Wearing my NTUC Enterprise hat again, this is close to our hearts. We are proud that we have a strong local core at all levels – management as well as rank & file. Looking at the demographics of our workforce at our largest SE, NTUC Fairprice our mature workforce speaks of our value system and we see it as a strength: 66% of our staff are more than 40 years old; 46% more than 50 years old and 22% more than 60 years old. These statistics all outperform the national workforce demographics. Yes, the more senior staff may be a tad slower, less physically agile but they make up for it with their patience, their dedication, their competence and their reliability. Every worker young and old matters. Every worker matters.
As a country, we must welcome diversity; we must look out for each other and always make sure we bring people along in our transformation journeys and leave no one behind and most importantly, we must accord respect to all.

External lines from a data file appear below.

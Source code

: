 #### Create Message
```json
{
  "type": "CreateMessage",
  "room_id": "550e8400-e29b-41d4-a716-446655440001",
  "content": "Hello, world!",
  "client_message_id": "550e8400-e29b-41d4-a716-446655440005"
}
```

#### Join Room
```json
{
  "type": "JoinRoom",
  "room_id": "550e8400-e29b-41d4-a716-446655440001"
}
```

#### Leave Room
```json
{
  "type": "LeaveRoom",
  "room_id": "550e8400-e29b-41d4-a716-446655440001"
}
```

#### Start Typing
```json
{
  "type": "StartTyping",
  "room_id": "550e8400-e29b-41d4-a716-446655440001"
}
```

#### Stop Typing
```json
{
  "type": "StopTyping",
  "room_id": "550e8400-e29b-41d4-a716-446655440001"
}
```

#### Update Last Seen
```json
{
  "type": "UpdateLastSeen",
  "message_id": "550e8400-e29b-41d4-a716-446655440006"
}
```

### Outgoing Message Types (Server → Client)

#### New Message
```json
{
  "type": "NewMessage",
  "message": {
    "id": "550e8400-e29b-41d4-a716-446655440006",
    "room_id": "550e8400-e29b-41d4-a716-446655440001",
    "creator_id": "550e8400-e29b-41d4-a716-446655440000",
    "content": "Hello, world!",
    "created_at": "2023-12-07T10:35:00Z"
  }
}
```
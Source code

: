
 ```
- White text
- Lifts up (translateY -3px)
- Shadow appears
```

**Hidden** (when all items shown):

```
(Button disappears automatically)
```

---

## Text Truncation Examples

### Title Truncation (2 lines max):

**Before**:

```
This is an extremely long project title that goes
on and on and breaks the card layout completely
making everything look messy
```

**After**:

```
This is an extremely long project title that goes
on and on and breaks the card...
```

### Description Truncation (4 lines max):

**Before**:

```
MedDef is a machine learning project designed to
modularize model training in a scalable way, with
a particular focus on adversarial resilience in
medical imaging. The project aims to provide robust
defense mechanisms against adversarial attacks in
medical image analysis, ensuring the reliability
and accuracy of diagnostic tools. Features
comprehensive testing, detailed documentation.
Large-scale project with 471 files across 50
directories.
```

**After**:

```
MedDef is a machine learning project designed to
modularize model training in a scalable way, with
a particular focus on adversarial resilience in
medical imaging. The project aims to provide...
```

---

These threats towards fragmentation and polarisation have become ever more important, as the reach of the Digital Empire grows. To combat the dark sides of this Empire, we must recall what we owe each other — an obligation, and a duty to respect each other. We must recognise the role each of us play in our public life and join together in this with maturity and common purpose.
And for my fellow Labour MPs and the many union leaders and Industrial Relations Officers working hard on the ground, the NTUC, led by our Sec-Gen Ng Chee Meng, will continue to walk the talk, pushing for workers’ interests, and always striving to do better with our actions amidst the complaints.
Sir, I support the budget.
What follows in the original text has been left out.